DESCRIPTION OF THE TASK :: Look through the data below, and copy each line that carries the word "features".

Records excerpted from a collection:
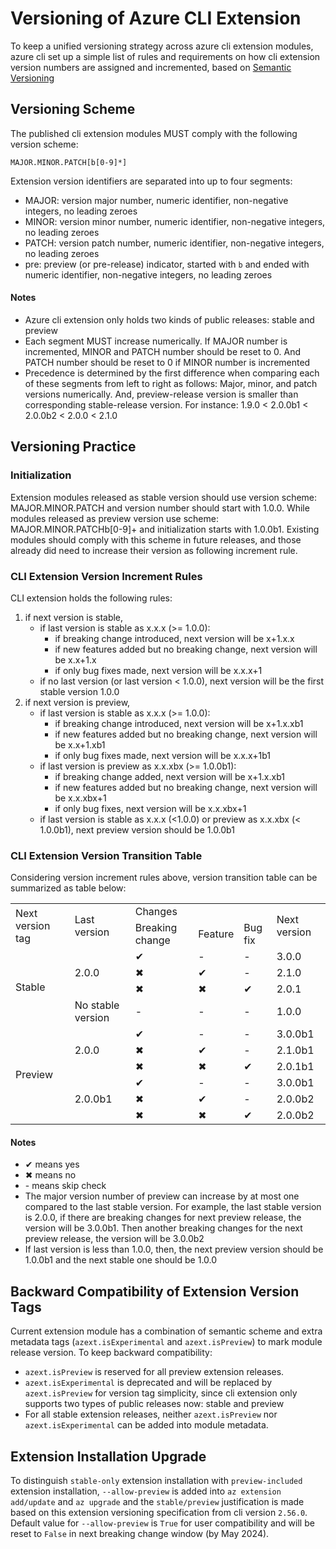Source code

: # Versioning of Azure CLI Extension

To keep a unified versioning strategy across azure cli extension modules, azure cli set up a simple list of rules and requirements on how cli extension version numbers are assigned and incremented, based on [Semantic Versioning](https://semver.org/#semantic-versioning-200) 

## Versioning Scheme

The published cli extension modules MUST comply with the following version scheme:

```
MAJOR.MINOR.PATCH[b[0-9]*]
```
Extension version identifiers are separated into up to four segments:

- MAJOR: version major number, numeric identifier, non-negative integers, no leading zeroes
- MINOR: version minor number, numeric identifier, non-negative integers, no leading zeroes
- PATCH: version patch number, numeric identifier, non-negative integers, no leading zeroes
- pre: preview (or pre-release) indicator, started with `b` and ended with numeric identifier, non-negative integers, no leading zeroes

#### Notes
- Azure cli extension only holds two kinds of public releases: stable and preview
- Each segment MUST increase numerically. If MAJOR number is incremented, MINOR and PATCH number should be reset to 0. And PATCH number should be reset to 0 if MINOR number is incremented
- Precedence is determined by the first difference when comparing each of these segments from left to right as follows: Major, minor, and patch versions numerically. And, preview-release version is smaller than corresponding stable-release version. For instance: 1.9.0 < 2.0.0b1 < 2.0.0b2 < 2.0.0 < 2.1.0

## Versioning Practice

### Initialization

Extension modules released as stable version should use version scheme: MAJOR.MINOR.PATCH and version number should start with 1.0.0. While modules released as preview version use scheme: MAJOR.MINOR.PATCHb[0-9]+ and initialization starts with 1.0.0b1. Existing modules should comply with this scheme in future releases, and those already did need to increase their version as following increment rule.

### CLI Extension Version Increment Rules
CLI extension holds the following rules:
1. if next version is stable,
   - if last version is stable as x.x.x (>= 1.0.0):
     - if breaking change introduced, next version will be x+1.x.x
     - if new features added but no breaking change, next version will be x.x+1.x
     - if only bug fixes made, next version will be x.x.x+1
   - if no last version (or last version < 1.0.0), next version will be the first stable version 1.0.0
2. if next version is preview,
   - if last version is stable as x.x.x (>= 1.0.0):
     - if breaking change introduced, next version will be x+1.x.xb1
     - if new features added but no breaking change, next version will be x.x+1.xb1
     - if only bug fixes made, next version will be x.x.x+1b1
   - if last version is preview as x.x.xbx (>= 1.0.0b1):
     - if breaking change added, next version will be x+1.x.xb1
     - if new features added but no breaking change, next version will be x.x.xbx+1
     - if only bug fixes, next version will be x.x.xbx+1
   - if last version is stable as x.x.x (<1.0.0) or preview as x.x.xbx (< 1.0.0b1), next preview version should be 1.0.0b1

### CLI Extension Version Transition Table

Considering version increment rules above, version transition table can be summarized as table below:

<table>
    <tr>
        <td rowspan="2">Next version tag</td>
        <td rowspan="2">Last version</td>
        <td colspan="3">Changes</td>
        <td rowspan="2">Next version</td>
    </tr>
    <tr>
        <td>Breaking change</td>
        <td>Feature</td>
        <td>Bug fix</td>
    </tr>
    <tr>
        <td rowspan="4">Stable</td>
        <td rowspan="3">2.0.0</td>
        <td>&#10004</td>
        <td>-</td>
        <td>-</td>
        <td>3.0.0</td>
    </tr>
    <tr>
        <td>&#10006</td>
        <td>&#10004</td>
        <td>-</td>
        <td>2.1.0</td>
    </tr>
    <tr>
        <td>&#10006</td>
        <td>&#10006</td>
        <td>&#10004</td>
        <td>2.0.1</td>
    </tr>
    <tr>
        <td>No stable version</td>
        <td>-</td>
        <td>-</td>
        <td>-</td>
        <td>1.0.0</td>
    </tr>
    <tr>
        <td rowspan="6">Preview</td>
        <td rowspan="3">2.0.0</td>
        <td>&#10004</td>
        <td>-</td>
        <td>-</td>
        <td>3.0.0b1</td>
    </tr>
    <tr>
        <td>&#10006</td>
        <td>&#10004</td>
        <td>-</td>
        <td>2.1.0b1</td>
    </tr>
    <tr>
        <td>&#10006</td>
        <td>&#10006</td>
        <td>&#10004</td>
        <td>2.0.1b1</td>
    </tr>
    <tr>
        <td rowspan="3">2.0.0b1</td>
        <td>&#10004</td>
        <td>-</td>
        <td>-</td>
        <td>3.0.0b1</td>
    </tr>
    <tr>
        <td>&#10006</td>
        <td>&#10004</td>
        <td>-</td>
        <td>2.0.0b2</td>
    </tr>
    <tr>
        <td>&#10006</td>
        <td>&#10006</td>
        <td>&#10004</td>
        <td>2.0.0b2</td>
    </tr>
</table>

#### Notes
- &#10004; means yes
- &#10006; means no
- \- means skip check
- The major version number of preview can increase by at most one compared to the last stable version. For example, the last stable version is 2.0.0, if there are breaking changes for next preview release, the version will be 3.0.0b1. Then another breaking changes for the next preview release, the version will be 3.0.0b2
- If last version is less than 1.0.0, then, the next preview version should be 1.0.0b1 and the next stable one should be 1.0.0

## Backward Compatibility of Extension Version Tags

Current extension module has a combination of semantic scheme and extra metadata tags (`azext.isExperimental` and `azext.isPreview`) to mark module release version. To keep backward compatibility:
- `azext.isPreview` is reserved for all preview extension releases.
- `azext.isExperimental` is deprecated and will be replaced by `azext.isPreview` for version tag simplicity, since cli extension only supports two types of public releases now: stable and preview
- For all stable extension releases, neither `azext.isPreview` nor `azext.isExperimental` can be added into module metadata.

## Extension Installation Upgrade

To distinguish `stable-only` extension installation with `preview-included` extension installation, `--allow-preview` is added into `az extension add/update` and `az upgrade` and the `stable/preview` justification is made based on this extension versioning specification from cli version `2.56.0`. Default value for `--allow-preview` is `True` for user compatibility and will be reset to `False` in next breaking change window (by May 2024).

RESPONSE TO THE TASK ::
     - if new features added but no breaking change, next version will be x.x+1.x
     - if new features added but no breaking change, next version will be x.x+1.xb1
     - if new features added but no breaking change, next version will be x.x.xbx+1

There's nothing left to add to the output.